Data items
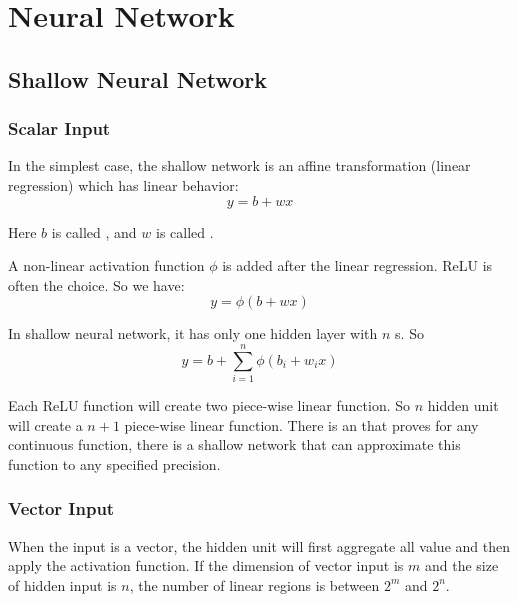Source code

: \chapter{Neural Network}



\section{Shallow Neural Network}

\subsection{Scalar Input}

In the simplest case, the shallow network is an affine transformation (linear regression) which has linear behavior:
\begin{equation}
    y = b + wx
\end{equation}

Here $b$ is called , and $w$ is called .

A non-linear activation function $\phi$ is added after the linear regression. ReLU is often the choice. So we have:
\begin{equation}
    y = \phi (b + wx)
\end{equation}

In shallow neural network, it has only one hidden layer with $n$ s. So
\begin{equation}
    y = b + \sum_{i=1}^n \phi (b_i + w_i x)
\end{equation}

Each ReLU function will create two piece-wise linear function. So $n$ hidden unit will create a $n+1$ piece-wise linear function. There is an  that proves for any continuous function, there is a shallow network that can approximate this function to any specified precision.

\subsection{Vector Input}

When the input is a vector, the hidden unit will first aggregate all value and then apply the activation function. If the dimension of vector input is $m$ and the size of hidden input is $n$, the number of linear regions is between $2^m$ and $2^n$.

WORK ORDER:
Please list every line of the records that contains "regression".

TASK OUTPUT:
In the simplest case, the shallow network is an affine transformation (linear regression) which has linear behavior:
A non-linear activation function $\phi$ is added after the linear regression. ReLU is often the choice. So we have:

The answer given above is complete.